Role of dopamine D1 receptors in the prefrontal dorsal agranular insular cortex in mediating cocaine self-administration in rats

Abstract

Orbital/insular areas of the prefrontal cortex (PFC) are implicated in cocaine addiction. However, the role of dopamine D1 receptors in mediating cocaine self-administration in these sub-regions remains unknown. To define the role of the dorsal agranular insular (AId) sub-region of the PFC, we investigated the effects of D1 receptor manipulation on self-administration behavior maintained by cocaine and cocaine-related stimuli. Rats were trained to lever press for cocaine (1 mg/kg) under a fixed-interval 5-min (fixed-ratio 5:S) second-order schedule of reinforcement in the presence of conditioned light cues and contextual sound cues. Intra-AId infusions of vehicle, the D1-like receptor agonist SKF 81297 (0.1, 0.2, 0.4 microg/side) or the D1-like receptor antagonist SCH 23390 (1.0, 2.0, 4.0 microg/side), were administered prior to 1-h self-administration test sessions.
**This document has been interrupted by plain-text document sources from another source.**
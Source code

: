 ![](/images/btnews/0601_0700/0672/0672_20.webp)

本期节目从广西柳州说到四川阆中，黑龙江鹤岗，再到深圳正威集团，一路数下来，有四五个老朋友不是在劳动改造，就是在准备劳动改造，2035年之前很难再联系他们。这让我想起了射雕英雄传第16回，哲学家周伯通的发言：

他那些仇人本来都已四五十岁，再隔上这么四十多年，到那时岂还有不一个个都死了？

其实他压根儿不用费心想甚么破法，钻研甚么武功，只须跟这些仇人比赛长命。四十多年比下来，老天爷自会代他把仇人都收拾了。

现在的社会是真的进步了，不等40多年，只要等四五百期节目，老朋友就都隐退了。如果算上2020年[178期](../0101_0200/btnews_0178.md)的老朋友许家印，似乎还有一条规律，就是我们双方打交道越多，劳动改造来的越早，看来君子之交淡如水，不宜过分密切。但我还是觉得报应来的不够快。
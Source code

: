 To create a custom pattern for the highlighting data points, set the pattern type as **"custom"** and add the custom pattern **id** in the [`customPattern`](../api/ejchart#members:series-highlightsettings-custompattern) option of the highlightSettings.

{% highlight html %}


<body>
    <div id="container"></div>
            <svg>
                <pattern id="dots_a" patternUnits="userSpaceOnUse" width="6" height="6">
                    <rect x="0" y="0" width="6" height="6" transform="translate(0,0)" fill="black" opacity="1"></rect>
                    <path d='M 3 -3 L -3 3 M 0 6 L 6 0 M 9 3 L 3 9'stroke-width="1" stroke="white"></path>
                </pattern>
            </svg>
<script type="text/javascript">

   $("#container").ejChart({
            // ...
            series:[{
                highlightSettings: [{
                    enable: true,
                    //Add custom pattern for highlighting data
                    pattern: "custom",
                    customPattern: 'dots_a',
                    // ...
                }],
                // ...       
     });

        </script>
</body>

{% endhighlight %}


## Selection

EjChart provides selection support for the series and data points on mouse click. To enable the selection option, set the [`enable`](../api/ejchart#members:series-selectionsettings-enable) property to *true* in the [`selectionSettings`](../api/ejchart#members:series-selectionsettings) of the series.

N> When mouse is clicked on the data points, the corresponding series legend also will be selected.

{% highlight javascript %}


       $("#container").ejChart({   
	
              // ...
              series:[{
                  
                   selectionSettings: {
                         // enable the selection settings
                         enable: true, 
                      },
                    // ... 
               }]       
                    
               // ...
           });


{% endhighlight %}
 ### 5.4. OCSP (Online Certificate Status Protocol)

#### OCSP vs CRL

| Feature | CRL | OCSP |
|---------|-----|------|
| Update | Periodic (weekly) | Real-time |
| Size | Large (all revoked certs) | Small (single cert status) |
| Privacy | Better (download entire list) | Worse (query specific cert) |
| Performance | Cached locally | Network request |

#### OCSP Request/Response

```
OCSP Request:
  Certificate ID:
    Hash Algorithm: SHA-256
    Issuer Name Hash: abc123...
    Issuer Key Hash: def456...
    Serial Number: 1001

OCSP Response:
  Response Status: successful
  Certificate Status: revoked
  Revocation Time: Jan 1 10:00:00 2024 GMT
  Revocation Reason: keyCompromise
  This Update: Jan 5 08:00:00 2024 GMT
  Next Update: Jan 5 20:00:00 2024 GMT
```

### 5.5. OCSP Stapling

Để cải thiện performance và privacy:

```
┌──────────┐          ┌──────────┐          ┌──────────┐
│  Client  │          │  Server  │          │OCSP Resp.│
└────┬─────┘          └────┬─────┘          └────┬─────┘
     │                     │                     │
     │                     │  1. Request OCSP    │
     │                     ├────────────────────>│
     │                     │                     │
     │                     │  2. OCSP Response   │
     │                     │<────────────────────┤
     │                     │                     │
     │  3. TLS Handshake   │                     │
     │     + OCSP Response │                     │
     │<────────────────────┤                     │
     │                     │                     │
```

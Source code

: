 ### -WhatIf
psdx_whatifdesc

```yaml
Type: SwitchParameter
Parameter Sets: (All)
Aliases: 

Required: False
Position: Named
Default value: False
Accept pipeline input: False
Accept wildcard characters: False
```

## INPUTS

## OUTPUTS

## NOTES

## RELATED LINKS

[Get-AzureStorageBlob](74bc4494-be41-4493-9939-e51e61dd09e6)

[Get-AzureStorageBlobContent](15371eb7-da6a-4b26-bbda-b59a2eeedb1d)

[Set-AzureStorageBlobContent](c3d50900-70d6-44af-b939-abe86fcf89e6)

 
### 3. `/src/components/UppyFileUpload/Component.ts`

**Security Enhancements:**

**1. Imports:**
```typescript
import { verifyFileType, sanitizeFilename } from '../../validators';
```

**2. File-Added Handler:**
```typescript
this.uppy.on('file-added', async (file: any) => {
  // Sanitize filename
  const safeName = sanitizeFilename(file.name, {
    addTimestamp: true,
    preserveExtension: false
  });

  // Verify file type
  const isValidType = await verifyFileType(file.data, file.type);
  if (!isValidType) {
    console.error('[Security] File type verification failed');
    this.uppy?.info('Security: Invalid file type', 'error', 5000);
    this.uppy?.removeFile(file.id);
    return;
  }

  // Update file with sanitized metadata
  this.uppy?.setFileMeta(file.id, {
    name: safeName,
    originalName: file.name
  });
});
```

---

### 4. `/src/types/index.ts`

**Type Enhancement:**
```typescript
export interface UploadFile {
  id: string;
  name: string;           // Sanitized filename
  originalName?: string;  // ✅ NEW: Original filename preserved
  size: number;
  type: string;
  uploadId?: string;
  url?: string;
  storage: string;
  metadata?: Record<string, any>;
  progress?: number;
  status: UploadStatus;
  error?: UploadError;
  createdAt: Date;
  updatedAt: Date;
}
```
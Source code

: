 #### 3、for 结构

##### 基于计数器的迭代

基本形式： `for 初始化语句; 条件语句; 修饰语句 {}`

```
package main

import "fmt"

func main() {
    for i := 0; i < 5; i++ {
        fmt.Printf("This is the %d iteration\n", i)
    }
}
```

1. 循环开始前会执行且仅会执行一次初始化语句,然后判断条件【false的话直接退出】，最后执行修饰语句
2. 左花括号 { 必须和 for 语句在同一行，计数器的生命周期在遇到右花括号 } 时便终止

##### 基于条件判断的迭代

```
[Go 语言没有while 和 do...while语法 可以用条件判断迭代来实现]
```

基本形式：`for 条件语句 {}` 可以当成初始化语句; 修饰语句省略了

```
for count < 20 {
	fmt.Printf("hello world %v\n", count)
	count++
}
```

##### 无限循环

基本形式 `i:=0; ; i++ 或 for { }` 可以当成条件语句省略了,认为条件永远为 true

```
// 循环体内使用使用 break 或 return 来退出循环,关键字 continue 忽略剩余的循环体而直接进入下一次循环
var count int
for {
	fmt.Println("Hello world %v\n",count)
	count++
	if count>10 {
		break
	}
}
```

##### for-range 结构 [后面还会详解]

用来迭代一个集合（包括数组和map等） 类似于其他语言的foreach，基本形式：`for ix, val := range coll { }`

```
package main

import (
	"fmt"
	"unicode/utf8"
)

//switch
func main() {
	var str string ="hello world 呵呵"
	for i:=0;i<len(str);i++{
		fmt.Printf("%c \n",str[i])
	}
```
Food-maintained responding under a second-order schedule was examined in separate rats to determine if pretreatment with D1 ligands produced general impairments in responding. Infusion of SKF 81297 (0.2 and 0.4 microg/side) reduced active lever responses during the first 30 min of 1-h test sessions, but did not influence cocaine intake. Infusion of 4.0 microg/side SCH 23390 reduced active lever responses and cocaine intake throughout the 1-h test sessions. Additionally, this dose of SCH 23390 disrupted food-maintained responding and intake. D1 receptor agonists and antagonists in the AId have diverse consequences and time courses of action. D1 receptor stimulation in the AId may reduce the motivating influence of cocaine-related stimuli on responding whereas D1 receptor blockade in this PFC sub-region produces global disruptions in behavior.